Succès auprès des travailleurs et des chômeurs

Ces vingt années de succès électoral ont permis à Jean-Marie Le Pen d’ancrer l’extrême droite dans le paysage politique français, en modifiant significativement son électorat et en renouvelant ses cadres et son discours.

Recrutant d’abord la majorité de ses électeurs parmi les classes moyennes indépendantes et les personnes âgées, le FN a conquis, dans les années 1990, un électorat plus jeune, également plus populaire : lors de l’élection présidentielle de 1995, c’est Jean-Marie Le Pen qui arrive en tête des élections. parmi l’électorat ouvrier, dont il a obtenu plus de 21 % des voix, et parmi les chômeurs, dont 28 % ont voté pour lui.

L’extrême droite dispose désormais d’élus, notamment dans les conseils régionaux et municipaux. Après les élections municipales de 1995, elle a même dirigé quatre grandes communes du sud de la France – dont celle de Toulon, où l’ancien directeur de cabinet de Le Pen, Jean-Marie Le Chevallier, a été élu maire. Le FN devient un véritable parti, avec ses organisations satellites, ses exécutifs, mais aussi ses clans et ses luttes d’appareils, comme le révèle le combat sans merci mené, en 1998, par Jean-Marie Le Pen et celui qui figurait jusqu’alors comme son second, Bruno Mégret.

Une culture contestataire et ses limites

Le combat Le Pen-Mégret n’est pas qu’une querelle personnelle. Cela correspond à un clivage entre deux stratégies, deux positions. Formé au Club de l’Horloge, issu de la droite parlementaire, Bruno Mégret aspirait à une alliance entre le FN et la droite traditionnelle, à une synthèse entre libéraux et nationaux en vue de l’exercice du pouvoir.

Jean-Marie Le Pen n’a jamais poursuivi cet objectif. Fidèle à la culture ligueuse, il incarne avant tout une droite contestataire qui exploite les frustrations et la colère pour déstabiliser le système politique. Certes, il a cherché à élargir son électorat en gommant un certain nombre d’excès et d’aspérités.

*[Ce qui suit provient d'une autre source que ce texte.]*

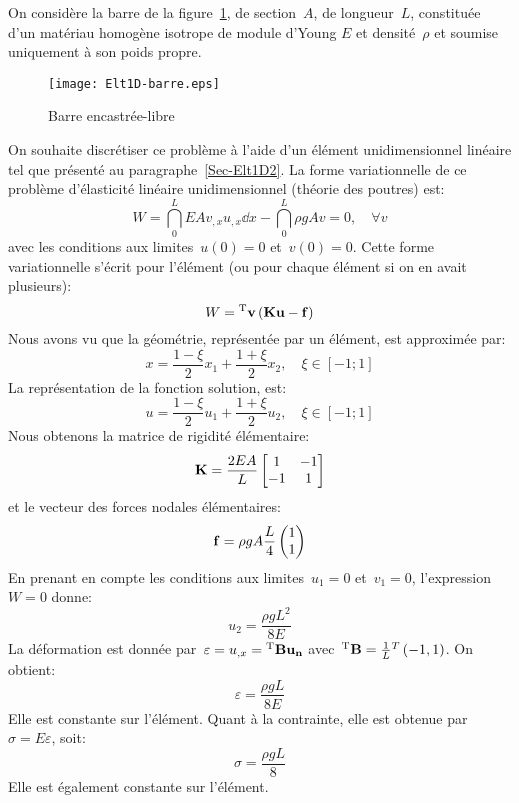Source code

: On considère la barre de la figure~\ref{fig-barre}, de section~$A$, de longueur~$L$,  constituée d'un matériau homogène isotrope de module d'Young $E$ et densité~$\rho$ et soumise uniquement à son poids propre.
\begin{figure}[h!]
\centering
\texttt{[image: Elt1D-barre.eps]}
\caption{Barre encastrée-libre}\label{fig-barre}
\end{figure}
On souhaite discrétiser ce problème à l'aide d'un élément unidimensionnel linéaire
tel que présenté au paragraphe~\ref{Sec-Elt1D2}.
\medskipvm
La forme variationnelle de ce problème d'élasticité linéaire unidimensionnel (théorie des poutres) est:
\begin{equation}
W=\dint_0^L EA v_{,x}u_{,x} \dd x - \dint_0^L \rho g A v = 0, \quad \forall v
\end{equation}
avec les conditions aux limites~$u(0)=0$ et~$v(0)=0$.
Cette forme variationnelle s'écrit pour l'élément (ou pour chaque élément si on en avait plusieurs):
\begin{equation}
W = \LL{v} \left( \MM{K}\VV{u} - \VV{f} \right)
\end{equation}
\medskipvm
Nous avons vu que la géométrie, représentée par un élément, est approximée par:
\begin{equation} x=\frac{1-\xi}2 x_1 + \frac{1+\xi}2 x_2, \quad \xi\in[-1;1] \end{equation}
La représentation de la fonction solution, est:
\begin{equation} u = \frac{1-\xi}2 u_1 + \frac{1+\xi}2 u_2, \quad \xi\in[-1;1] \end{equation}
\medskipvm
Nous obtenons la matrice de rigidité élémentaire:
\begin{equation} 
\MM{K} = \frac{2EA}L \MM*{1 & -1\\ -1& 1}
\end{equation}
et le vecteur des forces nodales élémentaires:
\begin{equation} 
\VV{f} = \rho g A \frac{L}4 \VV*{1 \\1}
\end{equation}
\medskipvm
En prenant en compte les conditions aux limites~$u_1=0$ et~$v_1=0$, l'expression~$W=0$ donne:
\begin{equation} u_2 = \frac{\rho g L^2}{8 E} \end{equation}
\medskipvm
La déformation est donnée par~$\varepsilon=u_{,x}=\LL{B}\VV{u_n}$ avec~${}^\mathrm{T}\mathbf{B}=\frac1L {}^T\left( -1, 1\right)$.
On obtient:
\begin{equation}
\varepsilon=\frac{\rho g L}{8 E}
\end{equation} 
Elle est constante sur l'élément. Quant à la contrainte, elle est obtenue par~$\sigma=E\varepsilon$, soit:
\begin{equation}\sigma=\frac{\rho g L}8\end{equation}
Elle est également constante sur l'élément.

Mais il ne s’est jamais vraiment engagé dans une stratégie de diabolisation, comme l’a fait sa fille Marine dans les années 2010. En témoignent les multiples provocations qui ont à la fois marqué et limité son ascension, depuis l’affaire du « détail » en 1987 jusqu’à l’agression physique d’un candidat socialiste à Mantes-la-Jolie en 1997, en passant par le jeu de mots « Durafour-crématorium ». » en 1988 : chacun de ces actes et discours le rendait politiquement inaccessible et aliéné En fait la perspective d’une alliance avec d’autres forces politiques.

Personnalité marquée par les grandes batailles du XXe sièclee siècle (la Seconde Guerre mondiale, la lutte contre le communisme, la guerre d’Algérie, etc.), Jean-Marie Le Pen est l’homme qui a donné à l’extrême droite française la place centrale qu’elle occupe dans la politique du paysage depuis le début du XXIe siècle.e siècle.

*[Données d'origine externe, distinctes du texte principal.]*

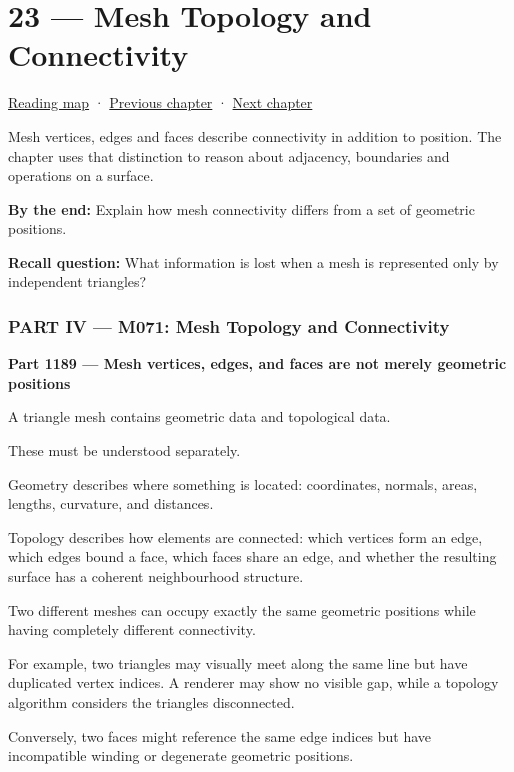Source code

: \hypertarget{04-visual-computing-ii-ch023}{}
\chapter{23 --- Mesh Topology and Connectivity}\label{04-visual-computing-ii-ch023-mesh-topology-and-connectivity}

\hyperref[volume-reading-map]{Reading map} · \hyperref[04-visual-computing-ii-ch022]{Previous chapter} · \hyperref[04-visual-computing-ii-ch024]{Next chapter}

Mesh vertices, edges and faces describe connectivity in addition to position. The chapter uses that distinction to reason about adjacency, boundaries and operations on a surface.

\textbf{By the end:} Explain how mesh connectivity differs from a set of geometric positions.

\textbf{Recall question:} What information is lost when a mesh is represented only by independent triangles?

\subsection{PART IV --- M071: Mesh Topology and Connectivity}\label{04-visual-computing-ii-ch023-part-iv-m071-mesh-topology-and-connectivity}

\textbf{Part 1189 --- Mesh vertices, edges, and faces are not merely geometric positions}

A triangle mesh contains geometric data and topological data.

These must be understood separately.

Geometry describes where something is located: coordinates, normals, areas, lengths, curvature, and distances.

Topology describes how elements are connected: which vertices form an edge, which edges bound a face, which faces share an edge, and whether the resulting surface has a coherent neighbourhood structure.

Two different meshes can occupy exactly the same geometric positions while having completely different connectivity.

For example, two triangles may visually meet along the same line but have duplicated vertex indices. A renderer may show no visible gap, while a topology algorithm considers the triangles disconnected.

Conversely, two faces might reference the same edge indices but have incompatible winding or degenerate geometric positions.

Il a su synthétiser différentes sensibilités de la droite traditionaliste, identitaire ou populiste, que différentes forces politiques et personnalités cherchent aujourd’hui à capter, de LR de Laurent Wauquiez à la Reconquête d’Éric Zemmour, en passant bien sûr par ses deux héritières directes, Marine Le Pen. et Marion Maréchal.

Mais les leviers de son ascension politique (la culture ligueuse et contestataire, l’obsession identitaire, l’ambiguïté cultivée à l’égard des démons de l’extrême droite radicale, etc.) marquent aussi ses limites. C’est pourquoi Marine Le Pen, promue à la tête du Front national en 2011, a exercé un véritable droit d’inventaire sur l’héritage politique de son père, rejetant tout ce qui peut rappeler les scandales passés sans pour autant nier l’identité cultivée au cours de tant d’années de lutte politique.